Applications include demand forecasting, optimizing routes, automatic labeling and sorting, and predictive fleet maintenance.

 

Why do Enterprises Need to Invest in AI?

Now that you understand the benefits of enterprise AI, it is time to discuss the importance of investing in the right tools.

AI is already transforming various industries across the globe, and those that choose not to invest in AI will likely get left behind. Simply put, organizations must have the tools in place to deal with rapid changes while maintaining practical user experiences.

Customers today will only engage with your brand if content and messaging are personalized to their needs. Artificial intelligence allows firms to tailor content to their unique audience and learn from their suggested products’ responses.

According to Forbes’s research, 90% of the information and data that we have access to was created in just the last two years. This demonstrates the sheer volume of data that businesses have to manage, and this number is growing exponentially. Investing in AI will allow your firm to use this data to gain meaningful insights that can drive better decision making.

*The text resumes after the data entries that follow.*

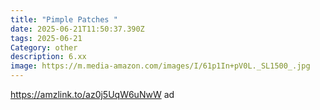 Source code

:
 ```yaml
---
title: "Pimple Patches "
date: 2025-06-21T11:50:37.390Z
tags: 2025-06-21
Category: other
description: 6.xx
image: https://m.media-amazon.com/images/I/61p1In+pV0L._SL1500_.jpg
---
```

https://amzlink.to/az0j5UqW6uNwW  ad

Lastly, organizations need to invest in AI to address aging technology and infrastructure. Companies have always been structured to organize data by department or business function – but this has resulted in data silos that prevent strategic decisions from being made properly. AI can help eliminate these silos and ensure that all information is considered when making business decisions!

 

Why Organizations Fail with AI

Although artificial intelligence can significantly benefit an enterprise, organizations often fail to implement the technology properly.

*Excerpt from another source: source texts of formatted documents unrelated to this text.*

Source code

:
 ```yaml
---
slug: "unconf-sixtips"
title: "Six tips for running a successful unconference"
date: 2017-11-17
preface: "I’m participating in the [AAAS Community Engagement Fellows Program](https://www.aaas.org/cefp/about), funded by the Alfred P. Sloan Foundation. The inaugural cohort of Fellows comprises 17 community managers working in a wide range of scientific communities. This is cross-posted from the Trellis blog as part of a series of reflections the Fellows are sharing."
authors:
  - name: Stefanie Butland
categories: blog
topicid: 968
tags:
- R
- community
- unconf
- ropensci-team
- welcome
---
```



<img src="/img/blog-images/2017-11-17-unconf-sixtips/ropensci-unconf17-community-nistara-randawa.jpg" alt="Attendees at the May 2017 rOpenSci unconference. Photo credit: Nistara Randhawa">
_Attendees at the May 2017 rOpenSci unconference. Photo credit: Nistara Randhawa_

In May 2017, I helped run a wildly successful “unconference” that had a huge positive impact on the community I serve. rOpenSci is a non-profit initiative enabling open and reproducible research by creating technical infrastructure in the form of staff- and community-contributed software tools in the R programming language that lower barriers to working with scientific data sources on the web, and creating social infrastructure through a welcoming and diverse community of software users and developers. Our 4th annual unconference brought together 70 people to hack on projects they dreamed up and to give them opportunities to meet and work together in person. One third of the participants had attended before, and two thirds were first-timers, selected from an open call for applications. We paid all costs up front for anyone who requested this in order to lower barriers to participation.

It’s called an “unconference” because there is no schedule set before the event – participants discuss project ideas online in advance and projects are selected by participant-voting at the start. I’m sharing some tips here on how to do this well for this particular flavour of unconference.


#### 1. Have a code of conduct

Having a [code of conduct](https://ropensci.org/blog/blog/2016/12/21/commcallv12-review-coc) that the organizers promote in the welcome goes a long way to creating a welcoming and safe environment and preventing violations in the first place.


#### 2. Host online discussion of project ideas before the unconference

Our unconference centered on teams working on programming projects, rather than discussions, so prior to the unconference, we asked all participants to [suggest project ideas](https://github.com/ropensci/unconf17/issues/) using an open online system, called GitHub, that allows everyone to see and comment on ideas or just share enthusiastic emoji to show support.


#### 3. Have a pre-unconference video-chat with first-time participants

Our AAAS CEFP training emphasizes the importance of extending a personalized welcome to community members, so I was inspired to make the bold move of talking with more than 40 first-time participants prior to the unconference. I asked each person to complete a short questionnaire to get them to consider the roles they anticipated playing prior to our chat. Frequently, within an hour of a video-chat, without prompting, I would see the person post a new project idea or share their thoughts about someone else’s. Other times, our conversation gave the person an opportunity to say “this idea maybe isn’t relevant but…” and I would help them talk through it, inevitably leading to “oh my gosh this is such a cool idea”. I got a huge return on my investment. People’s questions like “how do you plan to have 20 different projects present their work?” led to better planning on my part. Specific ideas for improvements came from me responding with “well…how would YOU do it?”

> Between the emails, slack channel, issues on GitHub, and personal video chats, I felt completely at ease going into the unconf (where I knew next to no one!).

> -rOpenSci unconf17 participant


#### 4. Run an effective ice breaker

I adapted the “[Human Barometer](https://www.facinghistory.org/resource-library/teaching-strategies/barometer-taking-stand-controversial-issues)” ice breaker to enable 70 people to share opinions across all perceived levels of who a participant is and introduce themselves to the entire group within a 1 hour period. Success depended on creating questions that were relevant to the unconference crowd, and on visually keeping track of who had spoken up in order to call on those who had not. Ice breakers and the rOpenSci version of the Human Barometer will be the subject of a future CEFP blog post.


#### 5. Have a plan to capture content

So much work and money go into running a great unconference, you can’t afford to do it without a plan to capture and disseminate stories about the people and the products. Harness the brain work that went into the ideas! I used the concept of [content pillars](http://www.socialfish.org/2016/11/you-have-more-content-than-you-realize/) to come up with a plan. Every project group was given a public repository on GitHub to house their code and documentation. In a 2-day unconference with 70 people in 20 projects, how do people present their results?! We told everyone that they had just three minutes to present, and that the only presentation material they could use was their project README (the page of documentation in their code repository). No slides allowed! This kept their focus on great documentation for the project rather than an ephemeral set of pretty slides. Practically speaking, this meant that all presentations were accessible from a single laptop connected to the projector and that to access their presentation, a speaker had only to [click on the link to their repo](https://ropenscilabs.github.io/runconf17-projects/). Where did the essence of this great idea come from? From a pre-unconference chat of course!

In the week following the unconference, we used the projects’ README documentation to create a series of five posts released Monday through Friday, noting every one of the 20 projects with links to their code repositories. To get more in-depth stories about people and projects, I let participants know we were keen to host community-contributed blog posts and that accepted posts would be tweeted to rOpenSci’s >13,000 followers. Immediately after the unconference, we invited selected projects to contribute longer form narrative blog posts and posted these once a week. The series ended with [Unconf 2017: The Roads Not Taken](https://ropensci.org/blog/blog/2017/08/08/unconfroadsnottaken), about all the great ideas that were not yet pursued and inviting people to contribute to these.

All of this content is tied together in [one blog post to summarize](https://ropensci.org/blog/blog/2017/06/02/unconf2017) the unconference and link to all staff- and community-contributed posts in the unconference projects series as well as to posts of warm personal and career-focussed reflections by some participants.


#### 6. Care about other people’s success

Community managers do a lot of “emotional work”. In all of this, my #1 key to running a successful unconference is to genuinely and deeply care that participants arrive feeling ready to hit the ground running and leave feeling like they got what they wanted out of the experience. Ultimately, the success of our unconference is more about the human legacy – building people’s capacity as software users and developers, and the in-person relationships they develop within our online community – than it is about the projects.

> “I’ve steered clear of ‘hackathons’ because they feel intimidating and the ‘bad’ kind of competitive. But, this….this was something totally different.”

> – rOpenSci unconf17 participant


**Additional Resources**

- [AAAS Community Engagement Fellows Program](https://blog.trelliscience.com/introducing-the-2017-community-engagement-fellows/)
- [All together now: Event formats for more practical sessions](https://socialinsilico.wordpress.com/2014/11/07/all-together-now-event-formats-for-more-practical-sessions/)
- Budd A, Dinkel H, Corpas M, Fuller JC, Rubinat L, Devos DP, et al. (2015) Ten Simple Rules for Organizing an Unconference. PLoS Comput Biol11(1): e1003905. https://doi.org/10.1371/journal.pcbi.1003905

This can be caused by failing to define a clear business application – before you invest in AI, there must be a relevant use case within your organization. It is necessary to understand how machine learning will impact your business and how it can solve your challenges. Like any business venture, a strategic approach is vital!

AI projects fail because business leaders tend to assume that it is a single technology solution. This is not the case, and artificial intelligence tools must be layered throughout your organization to facilitate automation and digitalization.

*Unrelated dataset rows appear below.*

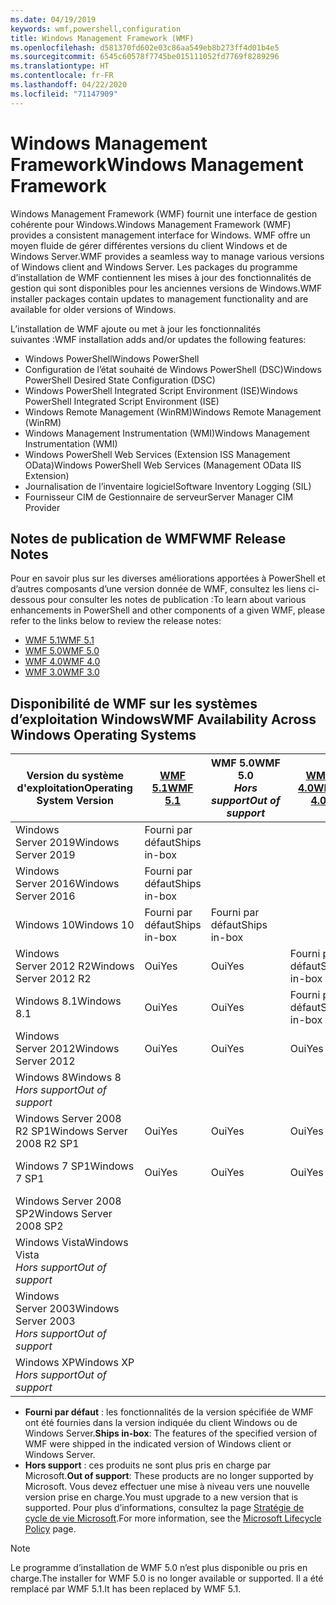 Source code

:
```yaml
---
ms.date: 04/19/2019
keywords: wmf,powershell,configuration
title: Windows Management Framework (WMF)
ms.openlocfilehash: d581370fd602e03c86aa549eb8b273ff4d01b4e5
ms.sourcegitcommit: 6545c60578f7745be015111052fd7769f8289296
ms.translationtype: HT
ms.contentlocale: fr-FR
ms.lasthandoff: 04/22/2020
ms.locfileid: "71147909"
---
```

# <a name="windows-management-framework"></a><span data-ttu-id="a3bb0-103">Windows Management Framework</span><span class="sxs-lookup"><span data-stu-id="a3bb0-103">Windows Management Framework</span></span>

<span data-ttu-id="a3bb0-104">Windows Management Framework (WMF) fournit une interface de gestion cohérente pour Windows.</span><span class="sxs-lookup"><span data-stu-id="a3bb0-104">Windows Management Framework (WMF) provides a consistent management interface for Windows.</span></span> <span data-ttu-id="a3bb0-105">WMF offre un moyen fluide de gérer différentes versions du client Windows et de Windows Server.</span><span class="sxs-lookup"><span data-stu-id="a3bb0-105">WMF provides a seamless way to manage various versions of Windows client and Windows Server.</span></span> <span data-ttu-id="a3bb0-106">Les packages du programme d’installation de WMF contiennent les mises à jour des fonctionnalités de gestion qui sont disponibles pour les anciennes versions de Windows.</span><span class="sxs-lookup"><span data-stu-id="a3bb0-106">WMF installer packages contain updates to management functionality and are available for older versions of Windows.</span></span>

<span data-ttu-id="a3bb0-107">L’installation de WMF ajoute ou met à jour les fonctionnalités suivantes :</span><span class="sxs-lookup"><span data-stu-id="a3bb0-107">WMF installation adds and/or updates the following features:</span></span>

- <span data-ttu-id="a3bb0-108">Windows PowerShell</span><span class="sxs-lookup"><span data-stu-id="a3bb0-108">Windows PowerShell</span></span>
- <span data-ttu-id="a3bb0-109">Configuration de l’état souhaité de Windows PowerShell (DSC)</span><span class="sxs-lookup"><span data-stu-id="a3bb0-109">Windows PowerShell Desired State Configuration (DSC)</span></span>
- <span data-ttu-id="a3bb0-110">Windows PowerShell Integrated Script Environment (ISE)</span><span class="sxs-lookup"><span data-stu-id="a3bb0-110">Windows PowerShell Integrated Script Environment (ISE)</span></span>
- <span data-ttu-id="a3bb0-111">Windows Remote Management (WinRM)</span><span class="sxs-lookup"><span data-stu-id="a3bb0-111">Windows Remote Management (WinRM)</span></span>
- <span data-ttu-id="a3bb0-112">Windows Management Instrumentation (WMI)</span><span class="sxs-lookup"><span data-stu-id="a3bb0-112">Windows Management Instrumentation (WMI)</span></span>
- <span data-ttu-id="a3bb0-113">Windows PowerShell Web Services (Extension ISS Management OData)</span><span class="sxs-lookup"><span data-stu-id="a3bb0-113">Windows PowerShell Web Services (Management OData IIS Extension)</span></span>
- <span data-ttu-id="a3bb0-114">Journalisation de l’inventaire logiciel</span><span class="sxs-lookup"><span data-stu-id="a3bb0-114">Software Inventory Logging (SIL)</span></span>
- <span data-ttu-id="a3bb0-115">Fournisseur CIM de Gestionnaire de serveur</span><span class="sxs-lookup"><span data-stu-id="a3bb0-115">Server Manager CIM Provider</span></span>

## <a name="wmf-release-notes"></a><span data-ttu-id="a3bb0-116">Notes de publication de WMF</span><span class="sxs-lookup"><span data-stu-id="a3bb0-116">WMF Release Notes</span></span>

<span data-ttu-id="a3bb0-117">Pour en savoir plus sur les diverses améliorations apportées à PowerShell et d’autres composants d’une version donnée de WMF, consultez les liens ci-dessous pour consulter les notes de publication :</span><span class="sxs-lookup"><span data-stu-id="a3bb0-117">To learn about various enhancements in PowerShell and other components of a given WMF, please refer to the links below to review the release notes:</span></span>

- [<span data-ttu-id="a3bb0-118">WMF 5.1</span><span class="sxs-lookup"><span data-stu-id="a3bb0-118">WMF 5.1</span></span>](whats-new/release-notes.md#wmf-51-changes)
- [<span data-ttu-id="a3bb0-119">WMF 5.0</span><span class="sxs-lookup"><span data-stu-id="a3bb0-119">WMF 5.0</span></span>](whats-new/release-notes.md#wmf-50-changes)
- [<span data-ttu-id="a3bb0-120">WMF 4.0</span><span class="sxs-lookup"><span data-stu-id="a3bb0-120">WMF 4.0</span></span>](https://download.microsoft.com/download/3/D/6/3D61D262-8549-4769-A660-230B67E15B25/Windows%20Management%20Framework%204%200%20Release%20Notes.docx)
- [<span data-ttu-id="a3bb0-121">WMF 3.0</span><span class="sxs-lookup"><span data-stu-id="a3bb0-121">WMF 3.0</span></span>](https://download.microsoft.com/download/E/7/6/E76850B8-DA6E-4FF5-8CCE-A24FC513FD16/WMF%203%20Release%20Notes.docx)

## <a name="wmf-availability-across-windows-operating-systems"></a><span data-ttu-id="a3bb0-122">Disponibilité de WMF sur les systèmes d’exploitation Windows</span><span class="sxs-lookup"><span data-stu-id="a3bb0-122">WMF Availability Across Windows Operating Systems</span></span>

|        <span data-ttu-id="a3bb0-123">Version du système d'exploitation</span><span class="sxs-lookup"><span data-stu-id="a3bb0-123">Operating System Version</span></span>         | <span data-ttu-id="a3bb0-124">[WMF 5.1][]</span><span class="sxs-lookup"><span data-stu-id="a3bb0-124">[WMF 5.1][]</span></span>  | <span data-ttu-id="a3bb0-125">WMF 5.0</span><span class="sxs-lookup"><span data-stu-id="a3bb0-125">WMF 5.0</span></span><br><span data-ttu-id="a3bb0-126">*Hors support*</span><span class="sxs-lookup"><span data-stu-id="a3bb0-126">*Out of support*</span></span> | <span data-ttu-id="a3bb0-127">[WMF 4.0][]</span><span class="sxs-lookup"><span data-stu-id="a3bb0-127">[WMF 4.0][]</span></span>  | <span data-ttu-id="a3bb0-128">[WMF 3.0][]</span><span class="sxs-lookup"><span data-stu-id="a3bb0-128">[WMF 3.0][]</span></span>  | <span data-ttu-id="a3bb0-129">[WMF 2.0][]</span><span class="sxs-lookup"><span data-stu-id="a3bb0-129">[WMF 2.0][]</span></span>  |
| --------------------------------------- | ------------ | --------------------------- | ------------ | ------------ | ------------ |
| <span data-ttu-id="a3bb0-130">Windows Server 2019</span><span class="sxs-lookup"><span data-stu-id="a3bb0-130">Windows Server 2019</span></span>                     | <span data-ttu-id="a3bb0-131">Fourni par défaut</span><span class="sxs-lookup"><span data-stu-id="a3bb0-131">Ships in-box</span></span> |                             |              |              |              |
| <span data-ttu-id="a3bb0-132">Windows Server 2016</span><span class="sxs-lookup"><span data-stu-id="a3bb0-132">Windows Server 2016</span></span>                     | <span data-ttu-id="a3bb0-133">Fourni par défaut</span><span class="sxs-lookup"><span data-stu-id="a3bb0-133">Ships in-box</span></span> |                             |              |              |              |
| <span data-ttu-id="a3bb0-134">Windows 10</span><span class="sxs-lookup"><span data-stu-id="a3bb0-134">Windows 10</span></span>                              | <span data-ttu-id="a3bb0-135">Fourni par défaut</span><span class="sxs-lookup"><span data-stu-id="a3bb0-135">Ships in-box</span></span> | <span data-ttu-id="a3bb0-136">Fourni par défaut</span><span class="sxs-lookup"><span data-stu-id="a3bb0-136">Ships in-box</span></span>                |              |              |              |
| <span data-ttu-id="a3bb0-137">Windows Server 2012 R2</span><span class="sxs-lookup"><span data-stu-id="a3bb0-137">Windows Server 2012 R2</span></span>                  | <span data-ttu-id="a3bb0-138">Oui</span><span class="sxs-lookup"><span data-stu-id="a3bb0-138">Yes</span></span>          | <span data-ttu-id="a3bb0-139">Oui</span><span class="sxs-lookup"><span data-stu-id="a3bb0-139">Yes</span></span>                         | <span data-ttu-id="a3bb0-140">Fourni par défaut</span><span class="sxs-lookup"><span data-stu-id="a3bb0-140">Ships in-box</span></span> |              |              |
| <span data-ttu-id="a3bb0-141">Windows 8.1</span><span class="sxs-lookup"><span data-stu-id="a3bb0-141">Windows 8.1</span></span>                             | <span data-ttu-id="a3bb0-142">Oui</span><span class="sxs-lookup"><span data-stu-id="a3bb0-142">Yes</span></span>          | <span data-ttu-id="a3bb0-143">Oui</span><span class="sxs-lookup"><span data-stu-id="a3bb0-143">Yes</span></span>                         | <span data-ttu-id="a3bb0-144">Fourni par défaut</span><span class="sxs-lookup"><span data-stu-id="a3bb0-144">Ships in-box</span></span> |              |              |
| <span data-ttu-id="a3bb0-145">Windows Server 2012</span><span class="sxs-lookup"><span data-stu-id="a3bb0-145">Windows Server 2012</span></span>                     | <span data-ttu-id="a3bb0-146">Oui</span><span class="sxs-lookup"><span data-stu-id="a3bb0-146">Yes</span></span>          | <span data-ttu-id="a3bb0-147">Oui</span><span class="sxs-lookup"><span data-stu-id="a3bb0-147">Yes</span></span>                         | <span data-ttu-id="a3bb0-148">Oui</span><span class="sxs-lookup"><span data-stu-id="a3bb0-148">Yes</span></span>          | <span data-ttu-id="a3bb0-149">Fourni par défaut</span><span class="sxs-lookup"><span data-stu-id="a3bb0-149">Ships in-box</span></span> |              |
| <span data-ttu-id="a3bb0-150">Windows 8</span><span class="sxs-lookup"><span data-stu-id="a3bb0-150">Windows 8</span></span><br><span data-ttu-id="a3bb0-151">*Hors support*</span><span class="sxs-lookup"><span data-stu-id="a3bb0-151">*Out of support*</span></span>           |              |                             |              | <span data-ttu-id="a3bb0-152">Fourni par défaut</span><span class="sxs-lookup"><span data-stu-id="a3bb0-152">Ships in-box</span></span> |              |
| <span data-ttu-id="a3bb0-153">Windows Server 2008 R2 SP1</span><span class="sxs-lookup"><span data-stu-id="a3bb0-153">Windows Server 2008 R2 SP1</span></span>              | <span data-ttu-id="a3bb0-154">Oui</span><span class="sxs-lookup"><span data-stu-id="a3bb0-154">Yes</span></span>          | <span data-ttu-id="a3bb0-155">Oui</span><span class="sxs-lookup"><span data-stu-id="a3bb0-155">Yes</span></span>                         | <span data-ttu-id="a3bb0-156">Oui</span><span class="sxs-lookup"><span data-stu-id="a3bb0-156">Yes</span></span>          | <span data-ttu-id="a3bb0-157">Oui</span><span class="sxs-lookup"><span data-stu-id="a3bb0-157">Yes</span></span>          | <span data-ttu-id="a3bb0-158">Fourni par défaut</span><span class="sxs-lookup"><span data-stu-id="a3bb0-158">Ships in-box</span></span> |
| <span data-ttu-id="a3bb0-159">Windows 7 SP1</span><span class="sxs-lookup"><span data-stu-id="a3bb0-159">Windows 7 SP1</span></span>                           | <span data-ttu-id="a3bb0-160">Oui</span><span class="sxs-lookup"><span data-stu-id="a3bb0-160">Yes</span></span>          | <span data-ttu-id="a3bb0-161">Oui</span><span class="sxs-lookup"><span data-stu-id="a3bb0-161">Yes</span></span>                         | <span data-ttu-id="a3bb0-162">Oui</span><span class="sxs-lookup"><span data-stu-id="a3bb0-162">Yes</span></span>          | <span data-ttu-id="a3bb0-163">Oui</span><span class="sxs-lookup"><span data-stu-id="a3bb0-163">Yes</span></span>          | <span data-ttu-id="a3bb0-164">Fourni par défaut</span><span class="sxs-lookup"><span data-stu-id="a3bb0-164">Ships in-box</span></span> |
| <span data-ttu-id="a3bb0-165">Windows Server 2008 SP2</span><span class="sxs-lookup"><span data-stu-id="a3bb0-165">Windows Server 2008 SP2</span></span>                 |              |                             |              | <span data-ttu-id="a3bb0-166">Oui</span><span class="sxs-lookup"><span data-stu-id="a3bb0-166">Yes</span></span>          | <span data-ttu-id="a3bb0-167">Oui</span><span class="sxs-lookup"><span data-stu-id="a3bb0-167">Yes</span></span>          |
| <span data-ttu-id="a3bb0-168">Windows Vista</span><span class="sxs-lookup"><span data-stu-id="a3bb0-168">Windows Vista</span></span><br><span data-ttu-id="a3bb0-169">*Hors support*</span><span class="sxs-lookup"><span data-stu-id="a3bb0-169">*Out of support*</span></span>       |              |                             |              |              | <span data-ttu-id="a3bb0-170">Oui</span><span class="sxs-lookup"><span data-stu-id="a3bb0-170">Yes</span></span>          |
| <span data-ttu-id="a3bb0-171">Windows Server 2003</span><span class="sxs-lookup"><span data-stu-id="a3bb0-171">Windows Server 2003</span></span><br><span data-ttu-id="a3bb0-172">*Hors support*</span><span class="sxs-lookup"><span data-stu-id="a3bb0-172">*Out of support*</span></span> |              |                             |              |              | <span data-ttu-id="a3bb0-173">Oui</span><span class="sxs-lookup"><span data-stu-id="a3bb0-173">Yes</span></span>          |
| <span data-ttu-id="a3bb0-174">Windows XP</span><span class="sxs-lookup"><span data-stu-id="a3bb0-174">Windows XP</span></span><br><span data-ttu-id="a3bb0-175">*Hors support*</span><span class="sxs-lookup"><span data-stu-id="a3bb0-175">*Out of support*</span></span>          |              |                             |              | <span data-ttu-id="a3bb0-176">Oui</span><span class="sxs-lookup"><span data-stu-id="a3bb0-176">Yes</span></span>          | <span data-ttu-id="a3bb0-177">Oui</span><span class="sxs-lookup"><span data-stu-id="a3bb0-177">Yes</span></span>          |

- <span data-ttu-id="a3bb0-178">**Fourni par défaut** : les fonctionnalités de la version spécifiée de WMF ont été fournies dans la version indiquée du client Windows ou de Windows Server.</span><span class="sxs-lookup"><span data-stu-id="a3bb0-178">**Ships in-box**: The features of the specified version of WMF were shipped in the indicated version of Windows client or Windows Server.</span></span>
- <span data-ttu-id="a3bb0-179">**Hors support** : ces produits ne sont plus pris en charge par Microsoft.</span><span class="sxs-lookup"><span data-stu-id="a3bb0-179">**Out of support**: These products are no longer supported by Microsoft.</span></span> <span data-ttu-id="a3bb0-180">Vous devez effectuer une mise à niveau vers une nouvelle version prise en charge.</span><span class="sxs-lookup"><span data-stu-id="a3bb0-180">You must upgrade to a new version that is supported.</span></span> <span data-ttu-id="a3bb0-181">Pour plus d’informations, consultez la page [Stratégie de cycle de vie Microsoft][].</span><span class="sxs-lookup"><span data-stu-id="a3bb0-181">For more information, see the [Microsoft Lifecycle Policy][] page.</span></span>

> [!NOTE]
> <span data-ttu-id="a3bb0-182">Le programme d’installation de WMF 5.0 n’est plus disponible ou pris en charge.</span><span class="sxs-lookup"><span data-stu-id="a3bb0-182">The installer for WMF 5.0 is no longer available or supported.</span></span> <span data-ttu-id="a3bb0-183">Il a été remplacé par WMF 5.1.</span><span class="sxs-lookup"><span data-stu-id="a3bb0-183">It has been replaced by WMF 5.1.</span></span>

[Stratégie de cycle de vie Microsoft]: https://support.microsoft.com/lifecycle
[Microsoft Lifecycle Policy]: https://support.microsoft.com/lifecycle
[WMF 5.1]: https://aka.ms/wmf51download
[WMF 4.0]: https://aka.ms/wmf4download
[WMF 3.0]: https://aka.ms/wmf3download
[WMF 2.0]: https://aka.ms/wmf2download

Along the same lines, AI is not guaranteed to fix every problem plaguing your business – it is still an emerging technology that requires humans to validate the processes to work and scale effectively.

One of the main reasons organizations fail with AI is that the available information is not yet ready for the tools. Sure, deep learning models can think like humans, but they can’t replace them!

The data has to be presented in the right way so that the machines can read it. Often businesses that fail to clean up their data before implementing AI end up with low-quality results – as the saying goes, garbage in, garbage out!

 

Getting Started with Enterprise AI

So, how do you get started with enterprise AI?

First, you must define the role that artificial intelligence will play in your organization. There should be clear goals and expectations laid out so that you can set your business up for success. Start small and be realistic – you can’t just flip a switch and expect all of your business processes to be automated overnight!

Next, you must dive into your current systems and processes to determine their current capabilities. What does your existing data look like, and which processes will be affected by the introduction of enterprise AI? Remember that for AI to succeed, the data must be in machine-readable formats.

As you discover which areas of your organization will benefit the most from artificial intelligence, start developing a strategy that will tie all of these goals together. Detail out how you will measure your progress and be sure that your AI strategy is incorporated into the organization’s long-term metrics.

It is essential to start with the areas that need urgent attention – from there, work towards creating a plan to incorporate artificial intelligence that is sustainable and builds in governance. For instance, be sure to create standard operating procedures to maintain data integrity and support scalability!